ASSIGNED TASK: Reproduce word for word the lines between those holding "- [ ] Remove cross-file method support (synthetic" and "- [ ] Handle", inclusive, and nothing else from the data below.

DATA UNDER STUDY:
□ □ □ □ □ □ □
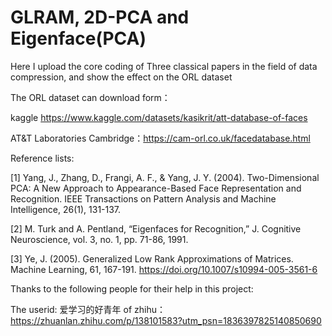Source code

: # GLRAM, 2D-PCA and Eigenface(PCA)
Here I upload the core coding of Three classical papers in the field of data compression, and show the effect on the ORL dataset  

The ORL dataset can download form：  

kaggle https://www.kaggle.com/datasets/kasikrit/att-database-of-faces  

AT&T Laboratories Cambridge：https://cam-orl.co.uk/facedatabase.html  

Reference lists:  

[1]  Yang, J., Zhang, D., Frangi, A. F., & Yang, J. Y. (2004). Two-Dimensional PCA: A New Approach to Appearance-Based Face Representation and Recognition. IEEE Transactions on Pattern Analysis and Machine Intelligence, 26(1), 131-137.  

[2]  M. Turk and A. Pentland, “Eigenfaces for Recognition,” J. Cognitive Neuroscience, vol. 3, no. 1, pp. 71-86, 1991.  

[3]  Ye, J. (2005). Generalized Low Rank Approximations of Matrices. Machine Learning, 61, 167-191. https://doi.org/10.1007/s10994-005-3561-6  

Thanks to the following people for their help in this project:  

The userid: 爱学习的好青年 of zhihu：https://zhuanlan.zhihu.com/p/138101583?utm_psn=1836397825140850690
□ □ □ □ □ □ □
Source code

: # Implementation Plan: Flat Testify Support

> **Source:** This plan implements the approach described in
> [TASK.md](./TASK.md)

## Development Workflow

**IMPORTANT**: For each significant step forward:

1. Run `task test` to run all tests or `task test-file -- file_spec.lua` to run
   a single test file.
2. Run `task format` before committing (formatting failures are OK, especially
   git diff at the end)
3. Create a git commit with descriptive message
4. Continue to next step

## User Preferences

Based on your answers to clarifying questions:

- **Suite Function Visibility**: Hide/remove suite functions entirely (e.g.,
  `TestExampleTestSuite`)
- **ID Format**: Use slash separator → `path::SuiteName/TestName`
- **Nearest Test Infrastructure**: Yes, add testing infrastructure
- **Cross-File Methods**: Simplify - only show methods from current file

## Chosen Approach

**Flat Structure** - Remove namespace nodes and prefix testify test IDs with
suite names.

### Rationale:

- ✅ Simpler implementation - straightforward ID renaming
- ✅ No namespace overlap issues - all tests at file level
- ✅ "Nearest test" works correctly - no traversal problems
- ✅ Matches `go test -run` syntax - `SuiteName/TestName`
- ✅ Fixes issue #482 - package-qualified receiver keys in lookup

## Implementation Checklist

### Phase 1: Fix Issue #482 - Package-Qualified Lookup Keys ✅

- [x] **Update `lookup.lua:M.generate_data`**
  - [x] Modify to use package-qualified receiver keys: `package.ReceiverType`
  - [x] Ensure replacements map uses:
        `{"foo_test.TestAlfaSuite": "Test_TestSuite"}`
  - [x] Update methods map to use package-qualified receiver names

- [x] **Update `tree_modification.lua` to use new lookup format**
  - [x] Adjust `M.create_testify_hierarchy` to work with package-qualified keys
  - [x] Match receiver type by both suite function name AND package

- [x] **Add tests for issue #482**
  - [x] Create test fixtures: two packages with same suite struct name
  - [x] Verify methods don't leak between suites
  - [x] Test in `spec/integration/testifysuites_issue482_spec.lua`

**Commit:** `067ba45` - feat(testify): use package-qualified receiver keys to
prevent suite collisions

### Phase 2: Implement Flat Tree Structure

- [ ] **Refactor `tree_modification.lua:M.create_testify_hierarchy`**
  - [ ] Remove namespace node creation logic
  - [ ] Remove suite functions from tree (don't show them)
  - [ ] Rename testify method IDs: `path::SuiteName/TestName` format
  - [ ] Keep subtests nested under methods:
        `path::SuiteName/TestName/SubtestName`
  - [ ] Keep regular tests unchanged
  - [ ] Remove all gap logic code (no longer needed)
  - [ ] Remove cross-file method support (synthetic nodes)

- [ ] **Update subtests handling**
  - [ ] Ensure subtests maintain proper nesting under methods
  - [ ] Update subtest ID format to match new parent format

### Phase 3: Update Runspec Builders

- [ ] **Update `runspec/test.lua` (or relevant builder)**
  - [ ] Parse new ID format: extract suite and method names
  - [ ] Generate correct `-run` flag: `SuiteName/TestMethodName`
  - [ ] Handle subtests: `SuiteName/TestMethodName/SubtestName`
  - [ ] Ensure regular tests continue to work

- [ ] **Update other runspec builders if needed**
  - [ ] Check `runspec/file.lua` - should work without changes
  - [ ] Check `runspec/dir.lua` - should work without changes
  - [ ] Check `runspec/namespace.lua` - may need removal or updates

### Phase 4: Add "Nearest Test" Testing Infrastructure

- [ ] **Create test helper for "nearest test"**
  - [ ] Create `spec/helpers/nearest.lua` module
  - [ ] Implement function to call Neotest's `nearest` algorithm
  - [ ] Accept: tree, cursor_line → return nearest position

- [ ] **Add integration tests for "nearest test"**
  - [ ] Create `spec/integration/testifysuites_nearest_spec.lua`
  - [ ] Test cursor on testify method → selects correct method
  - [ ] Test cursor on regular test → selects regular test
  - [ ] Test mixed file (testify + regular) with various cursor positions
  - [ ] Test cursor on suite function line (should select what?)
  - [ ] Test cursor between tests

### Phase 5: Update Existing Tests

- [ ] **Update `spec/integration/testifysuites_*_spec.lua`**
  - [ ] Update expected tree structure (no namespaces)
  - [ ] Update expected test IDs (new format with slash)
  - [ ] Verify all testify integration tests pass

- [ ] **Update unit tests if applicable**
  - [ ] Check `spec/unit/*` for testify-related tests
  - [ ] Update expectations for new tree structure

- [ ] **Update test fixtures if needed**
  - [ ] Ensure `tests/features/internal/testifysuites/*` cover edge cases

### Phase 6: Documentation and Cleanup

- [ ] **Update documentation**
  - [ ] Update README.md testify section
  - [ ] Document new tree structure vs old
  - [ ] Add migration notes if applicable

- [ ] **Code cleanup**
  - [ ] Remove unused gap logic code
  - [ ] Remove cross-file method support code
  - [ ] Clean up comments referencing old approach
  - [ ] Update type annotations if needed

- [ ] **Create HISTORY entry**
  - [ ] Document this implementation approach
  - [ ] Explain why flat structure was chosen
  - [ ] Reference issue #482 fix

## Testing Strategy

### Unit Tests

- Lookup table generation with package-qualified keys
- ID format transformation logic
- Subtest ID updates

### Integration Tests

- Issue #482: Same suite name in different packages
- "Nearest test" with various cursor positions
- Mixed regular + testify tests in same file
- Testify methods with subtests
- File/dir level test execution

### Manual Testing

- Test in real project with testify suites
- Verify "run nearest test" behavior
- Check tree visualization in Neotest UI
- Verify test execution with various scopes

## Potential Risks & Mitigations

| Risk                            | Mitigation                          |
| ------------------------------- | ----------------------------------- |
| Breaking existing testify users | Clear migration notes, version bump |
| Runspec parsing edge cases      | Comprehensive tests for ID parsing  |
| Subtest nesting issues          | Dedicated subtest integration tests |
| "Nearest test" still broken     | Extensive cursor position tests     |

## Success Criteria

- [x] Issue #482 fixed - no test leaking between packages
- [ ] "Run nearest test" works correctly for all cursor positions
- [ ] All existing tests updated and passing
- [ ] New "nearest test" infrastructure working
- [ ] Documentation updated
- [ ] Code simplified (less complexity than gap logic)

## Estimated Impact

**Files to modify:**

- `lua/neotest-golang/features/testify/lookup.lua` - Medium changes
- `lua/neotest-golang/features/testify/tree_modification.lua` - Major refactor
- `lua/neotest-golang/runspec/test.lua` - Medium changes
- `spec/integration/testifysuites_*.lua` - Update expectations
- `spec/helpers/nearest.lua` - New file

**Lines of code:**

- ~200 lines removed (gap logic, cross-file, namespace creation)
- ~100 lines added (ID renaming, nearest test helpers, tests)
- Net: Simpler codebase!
□ □ □ □ □ □ □
TASK SOLUTION:
  - [ ] Remove cross-file method support (synthetic nodes)

- [ ] **Update subtests handling**
  - [ ] Ensure subtests maintain proper nesting under methods
  - [ ] Update subtest ID format to match new parent format

### Phase 3: Update Runspec Builders

- [ ] **Update `runspec/test.lua` (or relevant builder)**
  - [ ] Parse new ID format: extract suite and method names
  - [ ] Generate correct `-run` flag: `SuiteName/TestMethodName`
  - [ ] Handle subtests: `SuiteName/TestMethodName/SubtestName`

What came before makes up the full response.